» **Task objective**
Please repeat the records beneath this task exactly as they appear, but skip the images.

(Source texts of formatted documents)
- - - - -

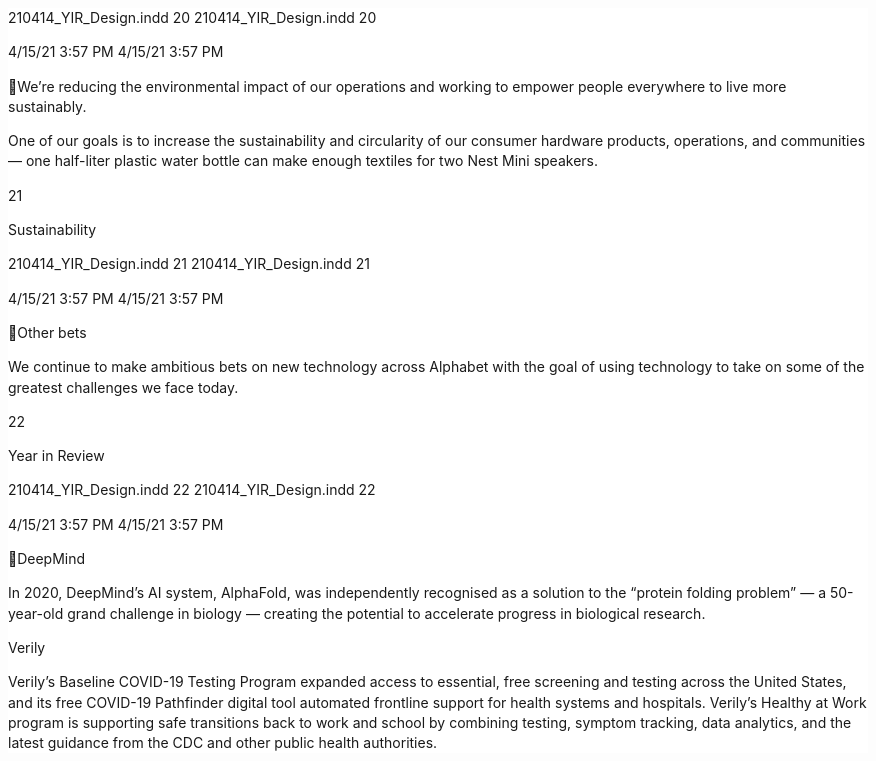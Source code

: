 210414_YIR_Design.indd   20
210414_YIR_Design.indd   20

4/15/21   3:57 PM
4/15/21   3:57 PM

We’re reducing the environmental impact of our operations and
working to empower people everywhere to live more sustainably.

One of our goals is to increase the sustainability and circularity of
our consumer hardware products, operations, and communities —
one half-liter plastic water bottle can make enough textiles for two
Nest Mini speakers.

21

Sustainability

210414_YIR_Design.indd   21
210414_YIR_Design.indd   21

4/15/21   3:57 PM
4/15/21   3:57 PM

Other bets

We continue to make ambitious bets on new technology
across Alphabet with the goal of using technology to
take on some of the greatest challenges we face today.

22

Year in Review

210414_YIR_Design.indd   22
210414_YIR_Design.indd   22

4/15/21   3:57 PM
4/15/21   3:57 PM

DeepMind

In 2020, DeepMind’s AI system, AlphaFold, was
independently recognised as a solution to the “protein
folding problem” — a 50-year-old grand challenge in
biology — creating the potential to accelerate progress
in biological research.

Verily

Verily’s Baseline COVID-19 Testing Program expanded
access to essential, free screening and testing across
the United States, and its free COVID-19 Pathfinder
digital tool automated frontline support for health
systems and hospitals. Verily’s Healthy at Work program
is supporting safe transitions back to work and school
by combining testing, symptom tracking, data analytics,
and the latest guidance from the CDC and other public
health authorities.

- - - - -

» **Response for this exercise**
Source code

: 210414_YIR_Design.indd   20
210414_YIR_Design.indd   20

4/15/21   3:57 PM
4/15/21   3:57 PM

We’re reducing the environmental impact of our operations and
working to empower people everywhere to live more sustainably.

One of our goals is to increase the sustainability and circularity of
our consumer hardware products, operations, and communities —
one half-liter plastic water bottle can make enough textiles for two
Nest Mini speakers.

21

Sustainability

210414_YIR_Design.indd   21
210414_YIR_Design.indd   21

4/15/21   3:57 PM
4/15/21   3:57 PM

Other bets

We continue to make ambitious bets on new technology
across Alphabet with the goal of using technology to
take on some of the greatest challenges we face today.

22

Year in Review

210414_YIR_Design.indd   22
210414_YIR_Design.indd   22

4/15/21   3:57 PM
4/15/21   3:57 PM

DeepMind

In 2020, DeepMind’s AI system, AlphaFold, was
independently recognised as a solution to the “protein
folding problem” — a 50-year-old grand challenge in
biology — creating the potential to accelerate progress
in biological research.

Verily

Verily’s Baseline COVID-19 Testing Program expanded
access to essential, free screening and testing across
the United States, and its free COVID-19 Pathfinder
digital tool automated frontline support for health
systems and hospitals. Verily’s Healthy at Work program
is supporting safe transitions back to work and school
by combining testing, symptom tracking, data analytics,
and the latest guidance from the CDC and other public
health authorities.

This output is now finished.